Chronic gastritis, lactose intolerance and other diseases affect nutrient absorption, and the body continues to emit signals of energy deficiency. When accompanied by symptoms such as diarrhea and weight loss, organic problems such as celiac disease and pancreatic dysfunction should be investigated.

5. Hormonal secretion imbalance

Leptin resistance or abnormal levels of ghrelin can interfere with satiety signal transduction. Commonly seen in people who have been dieting for a long time and lack sleep. Maintaining 7-8 hours of sleep helps regulate the balance of hunger related hormones.

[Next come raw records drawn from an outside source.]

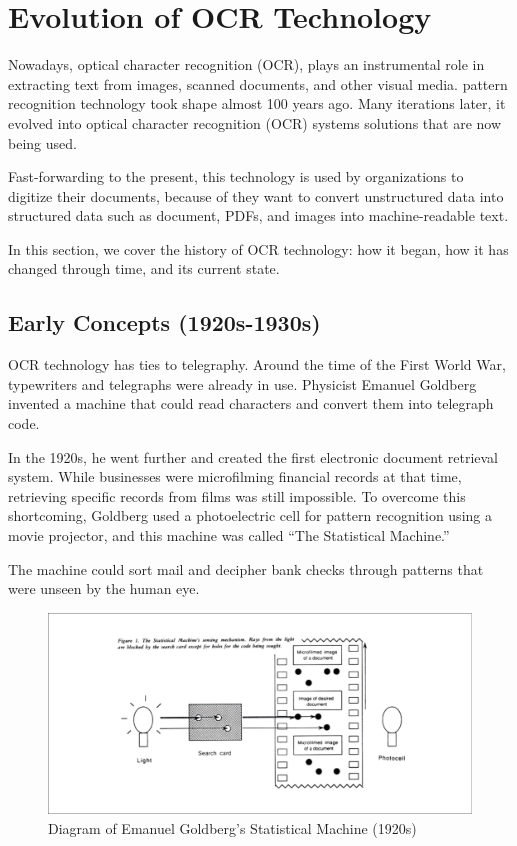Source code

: \section{Evolution of OCR Technology}
\label{sec:synthetic-data}
Nowadays, optical character recognition (OCR), plays an instrumental role in extracting text from images,
scanned documents, and other visual media. pattern recognition technology took shape almost 100 years ago.
Many iterations later, it evolved into optical character recognition (OCR) systems solutions that are
now being used.

Fast-forwarding to the present, this technology is used by organizations to digitize their documents, because
of they want to convert unstructured data into structured data such as document, PDFs, and images into
machine-readable text.

In this section, we cover the history of OCR technology: how it began, 
how it has changed through time, and its current state.

\subsection{Early Concepts (1920s-1930s)}
OCR technology has ties to telegraphy. Around the time of the First World War, 
typewriters and telegraphs were already in use. Physicist Emanuel Goldberg invented a
machine that could read characters and convert them into telegraph code. 

In the 1920s, he went further and created the first electronic document retrieval system. 
While businesses were microfilming financial records at that time, retrieving specific 
records from films was still impossible. To overcome this shortcoming, Goldberg used a 
photoelectric cell for pattern recognition using a movie projector, and this machine was 
called “The Statistical Machine.”  

The machine could sort mail and decipher bank checks through patterns that were unseen by the human eye. 

\begin{figure}[ht]
    \centering
    \includegraphics[width=1\textwidth]{figures/statistical_machine_diagram.png}
    \caption{Diagram of Emanuel Goldberg's Statistical Machine (1920s)}
    \label{fig:statistical-machine}
\end{figure}

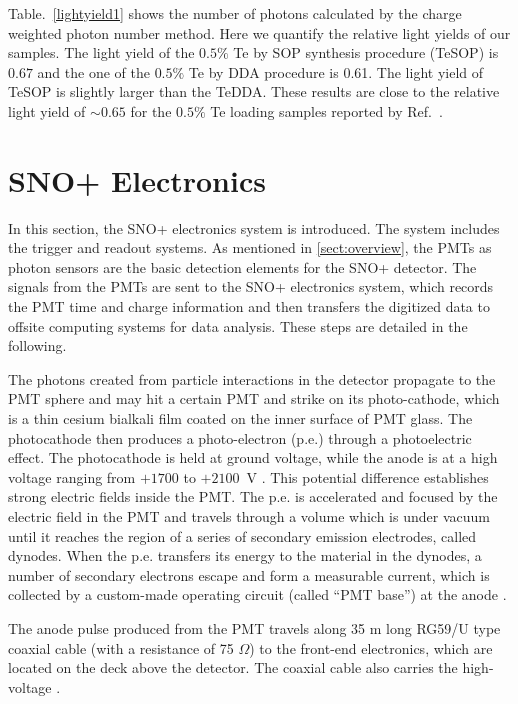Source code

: Table.~\ref{lightyield1} shows the number of photons calculated by the charge weighted photon number method. Here we quantify the relative light yields of our samples. The light yield of the $0.5\%$ Te by SOP synthesis procedure (TeSOP) is $0.67$ and the one of the $0.5\%$ Te by DDA procedure is 0.61. The light yield of TeSOP is slightly larger than the TeDDA. These results are close to the relative light yield of $\sim 0.65$ for the $0.5\%$ Te loading samples reported by Ref.~\cite{biller2017new}.

\section{SNO+ Electronics}

In this section, the SNO+ electronics system is introduced. The system includes the trigger and readout systems. As mentioned in \ref{sect:overview}, the PMTs as photon sensors are the basic detection elements for the SNO+ detector. The signals from the PMTs are sent to the SNO+ electronics system, which records the PMT time and charge information and then transfers the digitized data to offsite computing systems for data analysis. These steps are detailed in the following.

The photons created from particle interactions in the detector propagate to the PMT sphere and may hit a certain PMT and strike on its photo-cathode, which is a thin cesium bialkali film coated on the inner surface of PMT glass. The photocathode then produces a photo-electron (p.e.) through a photoelectric effect. The photocathode is held at ground voltage, while the anode is at a high voltage ranging from $+1700$ to $+2100$~V \cite{boger2000sudbury,dunger2018topological}. This potential difference establishes strong electric fields inside the PMT. The p.e. is accelerated and focused by the electric field in the PMT and travels through a volume which is under vacuum until it reaches the region of a series of secondary emission electrodes, called dynodes. When the p.e. transfers its energy to the material in the dynodes, a number of secondary electrons escape and form a measurable current, which is collected by a custom-made operating circuit (called ``PMT base'') at the anode \cite{hamamatsu2018photomultiplier}.

The anode pulse produced from the PMT travels along 35 m long RG59/U type coaxial cable (with a resistance of 75 $\Omega$) to the front-end electronics, which are located on the deck above the detector. The coaxial cable also carries the high-voltage \cite{boger2000sudbury}.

Persistent postprandial hunger requires attention to dietary quality, ensuring that each meal contains three types of nutrients: high-quality protein, healthy fats, and complex carbohydrates. Avoid distracting activities while eating, chew slowly to allow the satiety signal to be fully transmitted. If there is no improvement after adjusting the diet for two weeks, it is recommended to undergo medical examinations such as gastroscopy and blood glucose monitoring to rule out pathological factors such as hyperthyroidism and intestinal parasites. Daily recording of food types and the time of hunger onset can help doctors more accurately determine the cause.